= TASK OBJECTIVE =
What you produce should be every line from the data that includes "kind".

Segment Open

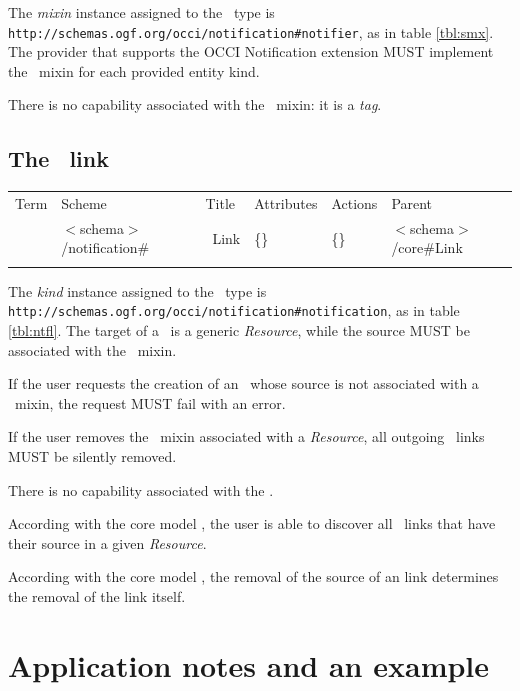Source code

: \documentclass[10pt,a4paper]{article}
\begin{document}
The {\em mixin} instance assigned to the \smx\ type is {\tt http://schemas.ogf.org/occi/notification\#notifier}, as in table \ref{tbl:smx}. The provider that supports the OCCI Notification extension MUST implement the \smx\ mixin for each provided entity kind.

There is no capability associated with the \smx\ mixin: it is a {\em tag}.

\subsection{The \ntfl\ link} 

 {
	\begin{tabular}{llllll}
	\toprule
	Term & Scheme & Title & Attributes & Actions & Parent \\
	\colrule
	\ntfl &  $<$schema$>$/notification\# & \ntfl\ Link
	& \{\} & \{\} & $<$schema$>$/core\#Link\\
	\botrule
	\end{tabular}
}

The {\em kind} instance assigned to the \ntfl\ type is {\tt http://schemas.ogf.org/occi/notification\#notification}, as in table \ref{tbl:ntfl}. The target of a \ntfl\ is a generic {\em Resource}, while the source MUST be associated with the \smx\ mixin. 

If the user requests the creation of an \ntfl\ whose source is not associated with a \smx\ mixin, the request MUST fail with an error.

If the user removes the \ntfl\ mixin associated with a {\em Resource}, all outgoing \ntfl\ links MUST be silently removed.

There is no capability associated with the \ntfl.

According with the core model \cite{occi:core}, the user is able to discover all \ntfl\ links that have their source in a given {\em Resource}.

According with the core model \cite{occi:core}, the removal of the source of an \ntfl link determines the removal of the link itself.

\section{Application notes and an example}
\end{document}
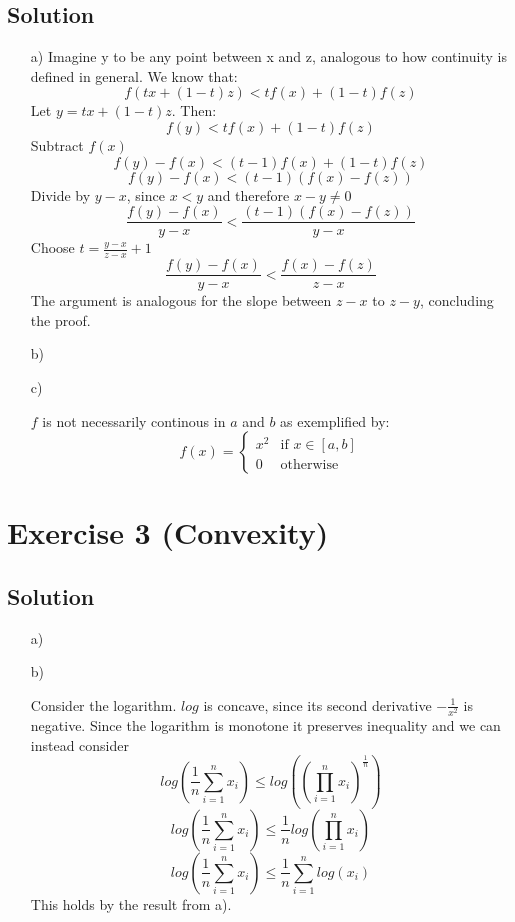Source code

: \documentclass[10pt]{article}
\numberwithin{equation}{section}
\begin{document}
\subsection*{Solution}
\begin{enumerate}
\item[a)]{
    Imagine y to be any point between x and z, analogous to how continuity is defined in general.
    We know that:
    $$f(tx + (1-t)z) < tf(x) + (1-t)f(z)$$
    Let $y = tx + (1-t)z$. Then:
    $$ f(y) < tf(x) + (1-t)f(z)$$ 
    Subtract $f(x)$
    $$ f(y) - f(x) < (t-1)f(x) + (1-t)f(z)$$
    $$ f(y) - f(x) < (t-1)(f(x) - f(z))$$
    Divide by $y-x$, since $x < y$ and therefore $x-y \neq 0$
    $$ \frac{f(y) - f(x)}{y-x} < \frac{(t-1)(f(x) - f(z))}{y-x}$$
    Choose $t = \frac{y-x}{z-x} +1$
    $$ \frac{f(y) - f(x)}{y-x} < \frac{f(x) - f(z)}{z-x}$$
    The argument is analogous for the slope between $z-x$ to $z-y$, concluding the proof.
}
\item[b)]{

}
\item[c)]{
    $f$ is not necessarily continous in $a$ and $b$ as exemplified by:
    $$f(x) = 
    \begin{cases}
      x^2 & \text{if } x \in [a,b]\\
      0 & \text{otherwise}
    \end{cases}
    $$

  }

\end{enumerate}

\section*{Exercise 3 (Convexity)}
\subsection*{Solution}

\begin{enumerate}
\item[a)]{

}
\item[b)]{
    Consider the logarithm. $log$ is concave, since its second derivative $-\frac{1}{x^2}$ is negative.
    Since the logarithm is monotone it preserves inequality and we can instead consider
    $$log(\frac{1}{n} \sum_{i=1}^{n}x_i) \leq log((\prod_{i=1}^n x_i)^{\frac{1}{n}})$$
    $$log(\frac{1}{n} \sum_{i=1}^{n}x_i) \leq \frac{1}{n} log(\prod_{i=1}^n x_i)$$
    $$log(\frac{1}{n} \sum_{i=1}^{n}x_i) \leq \frac{1}{n} \sum_{i=1}^n log(x_i)$$
    This holds by the result from a).

}
\end{enumerate}
\end{document}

Segment Closed

= FINISHED TASK =
The {\em mixin} instance assigned to the \smx\ type is {\tt http://schemas.ogf.org/occi/notification\#notifier}, as in table \ref{tbl:smx}. The provider that supports the OCCI Notification extension MUST implement the \smx\ mixin for each provided entity kind.
The {\em kind} instance assigned to the \ntfl\ type is {\tt http://schemas.ogf.org/occi/notification\#notification}, as in table \ref{tbl:ntfl}. The target of a \ntfl\ is a generic {\em Resource}, while the source MUST be associated with the \smx\ mixin. 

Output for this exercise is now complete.